Regulatory Attention Is Growing

Regulators are paying closer attention to what’s circulating online.

The United States Securities and Exchange Commission (SEC) has brought enforcement actions tied to social media promotions. A widely reported case involved Kim Kardashian, who settled charges in 2022 after promoting a cryptocurrency without disclosing she’d been paid. The settlement included a $1.26 million penalty and restrictions on future promotions.

In the UK, the FCA has warned that illegal financial promotions on social media may violate advertising rules. Australia’s securities regulator ASIC has cautioned that influencers could face fines or legal penalties for providing financial advice without a license.

The message is consistent: regulators now see social media as part of the financial system, not separate from it.

Platforms Are Trying To Respond

TikTok and other platforms have introduced tools to improve transparency. Creators can label content as paid partnerships. Certain financial ads now require approval before going live.

But moderation is hard.

Most finance content appears as organic posts, not ads. Automated systems struggle to distinguish genuine education from misleading claims. A video predicting a stock will rise might be optimistic — that doesn’t necessarily make it illegal.

In practice, enforcement tends to fall on regulators rather than the platforms themselves.

The Bigger Issue: Financial Literacy

The popularity of finance content on social media reflects something deeper. A lot of people simply don’t have access to good financial education.

The S&P Global financial literacy survey found that only around 33 percent of adults worldwide demonstrate basic financial literacy. Even in wealthy countries, many adults struggle to explain inflation, diversification, or compound interest.

When formal education doesn’t cover these things, people search for answers somewhere. Social media is easy and immediate. That’s why it fills the gap.

How To Evaluate Financial Advice Online

Avoiding social media entirely isn’t the answer. But a bit of healthy skepticism goes a long way.

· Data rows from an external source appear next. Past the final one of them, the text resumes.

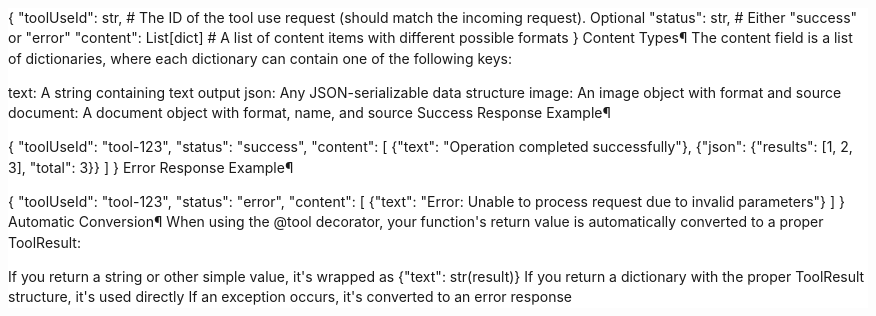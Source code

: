 
{
    "toolUseId": str,       # The ID of the tool use request (should match the incoming request).  Optional
    "status": str,          # Either "success" or "error"
    "content": List[dict]   # A list of content items with different possible formats
}
Content Types¶
The content field is a list of dictionaries, where each dictionary can contain one of the following keys:

text: A string containing text output
json: Any JSON-serializable data structure
image: An image object with format and source
document: A document object with format, name, and source
Success Response Example¶

{
    "toolUseId": "tool-123",
    "status": "success",
    "content": [
        {"text": "Operation completed successfully"},
        {"json": {"results": [1, 2, 3], "total": 3}}
    ]
}
Error Response Example¶

{
    "toolUseId": "tool-123",
    "status": "error",
    "content": [
        {"text": "Error: Unable to process request due to invalid parameters"}
    ]
}
Automatic Conversion¶
When using the @tool decorator, your function's return value is automatically converted to a proper ToolResult:

If you return a string or other simple value, it's wrapped as {"text": str(result)}
If you return a dictionary with the proper ToolResult structure, it's used directly
If an exception occurs, it's converted to an error response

  1. Look for transparency. Creators who explain their background and qualifications give you more to work with. Vague credentials are worth noting.
  2. Watch for balance. Good financial education covers both risk and potential reward. If a video only talks about the upside, that’s a flag.
  3. Check the incentives. If a creator is promoting a product or platform, think about whether they benefit financially from your sign-up. That doesn’t automatically make the advice wrong — but it’s worth knowing.
  4. Verify before acting. Big financial decisions deserve more than one source. Government agencies, regulators, and research organizations publish free educational material that can help you cross-check what you’re seeing online.

Four questions that retail investors should ask before acting on any financial advice online

The Bottom Line

Social media has genuinely changed how people learn about money — and not entirely for the worse. Platforms like TikTok have brought financial conversations to a much wider audience.

Millions of people now encounter ideas about investing, budgeting, and building financial security that were once confined to textbooks or professional seminars.

That’s real progress.

But the same platforms also reward bold claims, quick success stories, and promises that sound almost too good to be true.

Understanding personal finance today means understanding something beyond money itself — it means understanding how information spreads, and why some of it spreads faster than it probably should.

A viral video can introduce an idea. But turning that idea into sound financial knowledge still takes something slower: research, credible sources, and a willingness to push back on claims that feel too clean to be real.